Source records
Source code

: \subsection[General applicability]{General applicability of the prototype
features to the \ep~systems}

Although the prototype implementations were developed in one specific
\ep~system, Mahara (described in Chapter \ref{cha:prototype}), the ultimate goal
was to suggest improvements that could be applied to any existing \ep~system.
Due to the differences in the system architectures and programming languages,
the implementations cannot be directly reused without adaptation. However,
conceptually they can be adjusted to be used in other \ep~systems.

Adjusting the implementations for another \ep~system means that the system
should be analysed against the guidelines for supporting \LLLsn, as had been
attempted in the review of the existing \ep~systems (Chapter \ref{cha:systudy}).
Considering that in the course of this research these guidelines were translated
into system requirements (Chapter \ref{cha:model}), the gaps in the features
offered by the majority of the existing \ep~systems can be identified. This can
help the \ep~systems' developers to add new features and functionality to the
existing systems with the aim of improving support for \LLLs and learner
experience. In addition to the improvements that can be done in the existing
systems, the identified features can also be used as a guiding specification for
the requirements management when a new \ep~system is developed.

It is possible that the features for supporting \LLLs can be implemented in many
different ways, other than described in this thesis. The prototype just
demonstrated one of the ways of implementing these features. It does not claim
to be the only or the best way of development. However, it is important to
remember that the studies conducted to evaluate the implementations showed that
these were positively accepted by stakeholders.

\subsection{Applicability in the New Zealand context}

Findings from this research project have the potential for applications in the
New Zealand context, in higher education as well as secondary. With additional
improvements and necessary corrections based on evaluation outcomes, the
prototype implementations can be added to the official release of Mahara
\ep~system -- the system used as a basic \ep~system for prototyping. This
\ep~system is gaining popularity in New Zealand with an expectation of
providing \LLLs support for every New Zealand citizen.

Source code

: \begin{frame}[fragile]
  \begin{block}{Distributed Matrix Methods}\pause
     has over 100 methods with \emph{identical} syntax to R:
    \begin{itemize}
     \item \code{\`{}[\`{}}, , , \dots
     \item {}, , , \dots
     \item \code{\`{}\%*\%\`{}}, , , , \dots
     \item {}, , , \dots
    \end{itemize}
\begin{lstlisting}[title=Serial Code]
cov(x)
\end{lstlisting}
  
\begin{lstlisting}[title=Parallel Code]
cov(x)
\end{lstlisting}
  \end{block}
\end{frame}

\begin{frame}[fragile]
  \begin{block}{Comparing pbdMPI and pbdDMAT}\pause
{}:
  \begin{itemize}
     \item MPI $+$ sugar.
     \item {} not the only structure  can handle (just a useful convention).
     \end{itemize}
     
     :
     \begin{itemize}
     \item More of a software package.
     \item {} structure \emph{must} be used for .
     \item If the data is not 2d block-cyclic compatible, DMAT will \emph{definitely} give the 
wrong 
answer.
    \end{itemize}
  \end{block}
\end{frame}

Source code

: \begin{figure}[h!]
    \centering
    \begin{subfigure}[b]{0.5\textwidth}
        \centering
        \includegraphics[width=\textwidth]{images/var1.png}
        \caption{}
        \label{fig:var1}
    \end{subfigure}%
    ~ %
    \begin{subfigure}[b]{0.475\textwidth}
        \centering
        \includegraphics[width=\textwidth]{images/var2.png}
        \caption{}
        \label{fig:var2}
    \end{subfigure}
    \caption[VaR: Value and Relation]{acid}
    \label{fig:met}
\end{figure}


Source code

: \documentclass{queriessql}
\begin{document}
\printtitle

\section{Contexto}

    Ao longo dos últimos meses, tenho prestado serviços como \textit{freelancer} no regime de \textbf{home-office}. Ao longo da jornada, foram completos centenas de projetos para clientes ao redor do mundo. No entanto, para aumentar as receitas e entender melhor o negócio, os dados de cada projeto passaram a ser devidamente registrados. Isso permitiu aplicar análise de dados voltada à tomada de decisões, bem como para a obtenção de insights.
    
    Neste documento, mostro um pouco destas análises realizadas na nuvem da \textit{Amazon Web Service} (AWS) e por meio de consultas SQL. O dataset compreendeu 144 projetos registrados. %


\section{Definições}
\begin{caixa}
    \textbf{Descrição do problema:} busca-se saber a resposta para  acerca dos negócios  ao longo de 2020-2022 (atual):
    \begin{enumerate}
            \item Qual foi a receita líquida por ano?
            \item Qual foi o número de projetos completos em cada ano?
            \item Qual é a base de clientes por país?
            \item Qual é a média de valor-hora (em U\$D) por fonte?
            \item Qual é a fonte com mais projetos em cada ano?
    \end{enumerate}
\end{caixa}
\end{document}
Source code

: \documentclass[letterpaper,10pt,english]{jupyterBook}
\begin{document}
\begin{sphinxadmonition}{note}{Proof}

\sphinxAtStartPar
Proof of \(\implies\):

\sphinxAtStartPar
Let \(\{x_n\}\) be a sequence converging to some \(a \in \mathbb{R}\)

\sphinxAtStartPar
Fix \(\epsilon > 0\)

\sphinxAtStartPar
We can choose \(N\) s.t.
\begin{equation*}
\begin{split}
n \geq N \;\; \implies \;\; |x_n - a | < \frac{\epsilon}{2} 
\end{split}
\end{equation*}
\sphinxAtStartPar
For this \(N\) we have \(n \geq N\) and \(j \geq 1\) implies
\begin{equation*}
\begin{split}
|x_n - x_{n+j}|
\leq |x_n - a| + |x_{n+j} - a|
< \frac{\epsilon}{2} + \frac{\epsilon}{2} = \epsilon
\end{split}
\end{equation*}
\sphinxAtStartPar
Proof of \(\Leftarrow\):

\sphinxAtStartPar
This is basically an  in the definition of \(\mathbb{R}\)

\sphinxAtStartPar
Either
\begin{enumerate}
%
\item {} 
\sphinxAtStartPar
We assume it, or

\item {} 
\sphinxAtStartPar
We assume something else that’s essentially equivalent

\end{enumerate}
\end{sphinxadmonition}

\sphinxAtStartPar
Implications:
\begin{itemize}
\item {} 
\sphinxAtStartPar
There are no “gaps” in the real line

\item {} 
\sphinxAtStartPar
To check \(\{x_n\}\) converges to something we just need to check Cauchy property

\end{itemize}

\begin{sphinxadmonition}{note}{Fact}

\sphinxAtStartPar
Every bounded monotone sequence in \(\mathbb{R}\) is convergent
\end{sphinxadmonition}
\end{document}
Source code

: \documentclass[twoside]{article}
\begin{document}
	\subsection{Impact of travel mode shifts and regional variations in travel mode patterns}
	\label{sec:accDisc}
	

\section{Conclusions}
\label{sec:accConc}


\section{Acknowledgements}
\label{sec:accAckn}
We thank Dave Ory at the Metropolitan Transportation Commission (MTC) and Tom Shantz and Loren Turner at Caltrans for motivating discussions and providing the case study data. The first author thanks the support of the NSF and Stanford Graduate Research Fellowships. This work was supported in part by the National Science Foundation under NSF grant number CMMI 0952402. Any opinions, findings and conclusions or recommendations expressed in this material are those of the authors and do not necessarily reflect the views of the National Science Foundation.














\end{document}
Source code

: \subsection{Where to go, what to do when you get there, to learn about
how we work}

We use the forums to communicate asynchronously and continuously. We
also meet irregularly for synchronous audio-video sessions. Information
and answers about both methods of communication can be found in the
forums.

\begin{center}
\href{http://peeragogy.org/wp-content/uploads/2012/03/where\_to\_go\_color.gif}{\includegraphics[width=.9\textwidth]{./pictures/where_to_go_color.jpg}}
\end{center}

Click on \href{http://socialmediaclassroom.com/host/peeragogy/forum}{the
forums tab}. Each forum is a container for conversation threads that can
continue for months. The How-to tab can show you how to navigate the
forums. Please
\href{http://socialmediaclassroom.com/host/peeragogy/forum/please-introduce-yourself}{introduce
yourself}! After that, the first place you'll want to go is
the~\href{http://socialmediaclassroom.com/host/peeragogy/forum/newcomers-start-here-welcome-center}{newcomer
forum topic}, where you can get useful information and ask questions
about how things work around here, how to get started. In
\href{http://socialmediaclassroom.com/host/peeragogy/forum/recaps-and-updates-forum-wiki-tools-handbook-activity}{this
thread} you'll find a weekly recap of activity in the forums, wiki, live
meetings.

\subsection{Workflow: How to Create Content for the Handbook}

# What to work on:
Find all lines holding the word "that" in the records above and copy them.

# Task result:
was to suggest improvements that could be applied to any existing \ep~system.
Adjusting the implementations for another \ep~system means that the system
Considering that in the course of this research these guidelines were translated
experience. In addition to the improvements that can be done in the existing
It is possible that the features for supporting \LLLs can be implemented in many
remember that the studies conducted to evaluate the implementations showed that
We assume something else that’s essentially equivalent
forums tab}. Each forum is a container for conversation threads that can
yourself}! After that, the first place you'll want to go is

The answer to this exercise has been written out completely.